What you have to do :: Take the lines from the beginning of the material through the line containing "You can clone" and retype them exactly, leaving the pictures out.

Input records ::
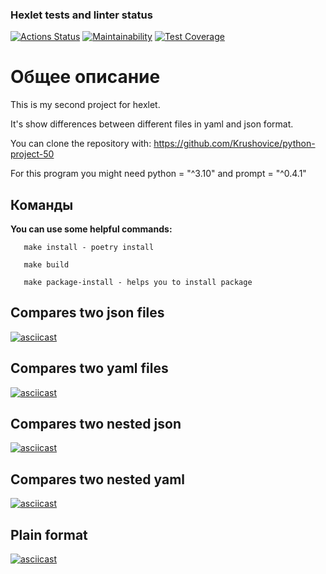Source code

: ### Hexlet tests and linter status

[![Actions Status](https://github.com/Krushovice/python-project-50/workflows/hexlet-check/badge.svg)](https://github.com/Krushovice/python-project-50/actions)  [![Maintainability](https://api.codeclimate.com/v1/badges/d41b9b1a511c0eb396b9/maintainability)](https://codeclimate.com/github/Krushovice/python-project-50/maintainability)
[![Test Coverage](https://api.codeclimate.com/v1/badges/d41b9b1a511c0eb396b9/test_coverage)](https://codeclimate.com/github/Krushovice/python-project-50/test_coverage)

# Общее описание

This is my second project for hexlet.

It's show differences between different files in yaml and json format.

You can clone the repository with: <https://github.com/Krushovice/python-project-50>

For this program you might need python = "^3.10" and prompt = "^0.4.1"

## Команды

**You can use some helpful commands:**

```
   make install - poetry install

   make build

   make package-install - helps you to install package

```

## Compares two json files

[![asciicast](https://asciinema.org/a/cTINzbA4dhBgwoBK91YdB4nE6.svg)](https://asciinema.org/a/cTINzbA4dhBgwoBK91YdB4nE6)

## Compares two yaml files

[![asciicast](https://asciinema.org/a/qwNZEWMM6aDT92E0SnJjaybUU.svg)](https://asciinema.org/a/qwNZEWMM6aDT92E0SnJjaybUU)

## Compares two nested json

[![asciicast](https://asciinema.org/a/HWyMoZjW2g9plbrdnwWbWjL1E.svg)](https://asciinema.org/a/HWyMoZjW2g9plbrdnwWbWjL1E)

## Compares two nested yaml

[![asciicast](https://asciinema.org/a/wJR5ctQqBYX1UxpujR0LI3xnv.svg)](https://asciinema.org/a/wJR5ctQqBYX1UxpujR0LI3xnv)

## Plain format

[![asciicast](https://asciinema.org/a/OQoTLP9EVY6oxcWPysF6dbHsP.svg)](https://asciinema.org/a/OQoTLP9EVY6oxcWPysF6dbHsP)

Answer to this exercise ::
Source code

: ### Hexlet tests and linter status

[![Actions Status](https://github.com/Krushovice/python-project-50/workflows/hexlet-check/badge.svg)](https://github.com/Krushovice/python-project-50/actions)  [![Maintainability](https://api.codeclimate.com/v1/badges/d41b9b1a511c0eb396b9/maintainability)](https://codeclimate.com/github/Krushovice/python-project-50/maintainability)
[![Test Coverage](https://api.codeclimate.com/v1/badges/d41b9b1a511c0eb396b9/test_coverage)](https://codeclimate.com/github/Krushovice/python-project-50/test_coverage)

# Общее описание

This is my second project for hexlet.

It's show differences between different files in yaml and json format.

You can clone the repository with: <https://github.com/Krushovice/python-project-50>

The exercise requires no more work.